(di
Piero Montanari)
Se
dovessimo cercare l'interprete perfetto della commedia umana del
calcio, questi sarebbe solo lui, Carlo Mazzone, romano trasteverino,
detto er Sor Carletto ma soprattutto Er Magara, per via di quell'uso
nella vecchia lingua romana di stravolgere qualsiasi finale di
parola. Il 19 marzo compirà 80 anni, quasi tutti dedicati allo sport
che ha praticato prima come centromediano nella Spal, nel Siena alla
Del Duca Ascoli, e nella sua amata Roma, poi come allenatore in quasi
tutte le squadre italiane di provincia, e anche alla stessa Roma, dal
1993 al 1996, alla Fiorentina, al Napoli, al Cagliari, al Bologna.
Spesso veniva chiamato non per vincere i campionati, ma per salvare
le squadre in difficoltà, col suo gioco intelligente e il suo piglio
da condottiero senza macchia e senza paura, soprattutto di mandare
chiunque e in qualsiasi momento a quel paese.
La
commedia del calcio che ha recitato Mazzone ti fa subito venire in
mente una pagina dei Ragazzi della via Pàl di Ferenc Molnàr, un
calcio giocato nel cortile pieno di pozzanghere, con i cappotti a
segnare le porte e col proprietario del pallone che faceva le
squadre, quando il pallone era non quello a spicchi di cuoio, roba da
ricchi, ma un rotolo di stracci o un barattolo di pomodoro.
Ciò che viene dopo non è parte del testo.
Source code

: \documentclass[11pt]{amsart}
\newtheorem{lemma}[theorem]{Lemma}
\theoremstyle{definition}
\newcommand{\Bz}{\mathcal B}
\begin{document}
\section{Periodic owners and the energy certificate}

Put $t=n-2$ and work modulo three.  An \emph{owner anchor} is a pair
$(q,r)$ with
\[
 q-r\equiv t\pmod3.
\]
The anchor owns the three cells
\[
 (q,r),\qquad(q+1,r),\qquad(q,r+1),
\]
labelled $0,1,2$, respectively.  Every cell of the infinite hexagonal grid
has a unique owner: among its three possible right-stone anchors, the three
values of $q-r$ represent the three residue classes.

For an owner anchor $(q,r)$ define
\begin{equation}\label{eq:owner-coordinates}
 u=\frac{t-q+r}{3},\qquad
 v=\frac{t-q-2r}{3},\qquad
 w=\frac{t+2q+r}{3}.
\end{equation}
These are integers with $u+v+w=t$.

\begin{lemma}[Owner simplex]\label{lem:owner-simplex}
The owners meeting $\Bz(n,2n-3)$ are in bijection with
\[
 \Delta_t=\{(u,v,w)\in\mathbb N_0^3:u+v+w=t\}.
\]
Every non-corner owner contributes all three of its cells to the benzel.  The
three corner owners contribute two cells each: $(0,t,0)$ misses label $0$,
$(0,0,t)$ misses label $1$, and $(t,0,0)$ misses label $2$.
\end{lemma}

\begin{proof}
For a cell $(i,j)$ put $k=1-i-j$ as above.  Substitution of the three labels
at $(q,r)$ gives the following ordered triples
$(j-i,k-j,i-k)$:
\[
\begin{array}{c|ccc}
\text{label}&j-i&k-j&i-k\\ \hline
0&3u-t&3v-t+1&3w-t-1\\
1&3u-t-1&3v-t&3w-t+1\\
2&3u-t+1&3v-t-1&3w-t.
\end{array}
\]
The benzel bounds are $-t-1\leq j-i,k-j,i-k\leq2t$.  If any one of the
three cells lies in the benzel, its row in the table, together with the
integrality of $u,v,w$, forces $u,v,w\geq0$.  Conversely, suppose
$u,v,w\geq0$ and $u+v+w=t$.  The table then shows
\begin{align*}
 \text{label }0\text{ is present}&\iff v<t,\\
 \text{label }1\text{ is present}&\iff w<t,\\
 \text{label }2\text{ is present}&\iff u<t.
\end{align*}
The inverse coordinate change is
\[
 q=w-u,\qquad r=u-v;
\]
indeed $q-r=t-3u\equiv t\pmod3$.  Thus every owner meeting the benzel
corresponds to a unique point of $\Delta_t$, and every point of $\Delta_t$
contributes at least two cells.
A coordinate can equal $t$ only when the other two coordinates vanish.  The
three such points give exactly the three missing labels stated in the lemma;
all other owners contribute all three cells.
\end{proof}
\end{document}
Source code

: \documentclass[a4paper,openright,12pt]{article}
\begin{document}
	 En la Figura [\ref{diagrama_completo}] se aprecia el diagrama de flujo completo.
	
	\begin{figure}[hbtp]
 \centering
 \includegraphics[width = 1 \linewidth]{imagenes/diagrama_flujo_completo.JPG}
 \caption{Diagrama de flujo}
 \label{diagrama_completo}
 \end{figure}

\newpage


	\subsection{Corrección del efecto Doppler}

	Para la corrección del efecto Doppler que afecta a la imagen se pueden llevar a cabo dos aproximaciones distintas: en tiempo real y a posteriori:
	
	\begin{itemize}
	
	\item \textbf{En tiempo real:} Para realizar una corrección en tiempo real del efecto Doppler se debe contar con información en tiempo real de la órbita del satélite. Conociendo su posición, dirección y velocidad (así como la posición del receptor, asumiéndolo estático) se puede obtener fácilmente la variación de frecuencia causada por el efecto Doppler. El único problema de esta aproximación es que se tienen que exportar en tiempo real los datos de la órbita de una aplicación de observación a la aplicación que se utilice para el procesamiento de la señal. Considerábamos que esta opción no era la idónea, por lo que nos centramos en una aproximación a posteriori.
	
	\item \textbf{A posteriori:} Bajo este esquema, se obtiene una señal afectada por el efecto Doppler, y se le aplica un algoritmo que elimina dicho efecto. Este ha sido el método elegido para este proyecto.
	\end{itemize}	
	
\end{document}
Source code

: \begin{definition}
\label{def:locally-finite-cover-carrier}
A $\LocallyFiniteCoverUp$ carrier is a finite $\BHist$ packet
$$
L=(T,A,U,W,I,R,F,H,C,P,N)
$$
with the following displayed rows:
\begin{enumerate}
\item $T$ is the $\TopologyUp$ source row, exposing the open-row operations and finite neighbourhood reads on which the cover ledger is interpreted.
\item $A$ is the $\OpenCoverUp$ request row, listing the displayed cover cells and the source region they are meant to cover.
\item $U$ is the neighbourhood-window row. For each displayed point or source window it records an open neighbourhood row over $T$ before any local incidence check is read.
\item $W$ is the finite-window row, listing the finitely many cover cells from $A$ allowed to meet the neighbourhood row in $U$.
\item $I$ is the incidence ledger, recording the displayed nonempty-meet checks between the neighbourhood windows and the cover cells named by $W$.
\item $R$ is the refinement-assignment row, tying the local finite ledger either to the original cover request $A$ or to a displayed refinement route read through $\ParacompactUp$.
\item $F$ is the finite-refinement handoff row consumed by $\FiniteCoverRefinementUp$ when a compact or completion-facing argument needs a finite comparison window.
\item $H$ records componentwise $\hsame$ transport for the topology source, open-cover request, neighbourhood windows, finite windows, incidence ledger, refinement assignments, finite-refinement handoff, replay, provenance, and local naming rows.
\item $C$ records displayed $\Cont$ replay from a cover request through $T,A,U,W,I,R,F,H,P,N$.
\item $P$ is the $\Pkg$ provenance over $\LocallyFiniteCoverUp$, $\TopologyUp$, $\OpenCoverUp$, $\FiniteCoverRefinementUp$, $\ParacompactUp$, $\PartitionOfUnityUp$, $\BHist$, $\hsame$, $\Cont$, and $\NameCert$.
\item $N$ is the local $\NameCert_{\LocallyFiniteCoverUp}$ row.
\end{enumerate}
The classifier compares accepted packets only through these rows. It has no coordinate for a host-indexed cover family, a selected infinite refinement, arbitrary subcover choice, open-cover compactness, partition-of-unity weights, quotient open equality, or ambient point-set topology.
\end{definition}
Mazzone
rappresenta tutto il bello di questo sport che lui è riuscito forse
più ad insegnare che a giocare: furbo come una volpe, tattico,
sparagnino, il vero rappresentate del pallone italico, meno fortunato
di Trapattoni, ma molto simile per certi versi, della stessa pasta,
nei gesti e nelle pantomime che fanno parte dei nostri ricordi e del
comune immaginario. Come quella volta che il suo Brescia stava
perdendo 3-1 contro gli storici rivali dell’Atalanta, il 30
settembre 2001 e lui iniziò ad essere pesantemente insultato dai
cori degli ultras. Fa il 3-2, e Carletto pregusta il colpo grosso
pensando: «Se famo er tre pari vado sotto 'a curva dell’Atalanta».
Detto, fatto: Baggio pareggia i conti e Mazzone, incontenibile,
festeggia sotto la curva dei rivali a cui dice di tutto e che gli
dicono di tutto.
Record
di 795 panchine in serie A, è adorato sia dai romanisti ma anche dai
Laziali, che vedono in lui l'allenatore che permise loro di vincere
lo scudetto, quel 14 maggio del 2000 in una giornata piovosissima
nella quale, seduto sulla panchina del Perugia, batté la Juventus
per 1 a 0. togliendole così lo scudetto praticamente quasi vinto e
assegnandolo alla Lazio. Proprio lui, romanista fino al midollo, ma
fino in fondo a recitare la sua parte, ineffabile grande burattinaio
di questa incredibile commedia umana che è il calcio.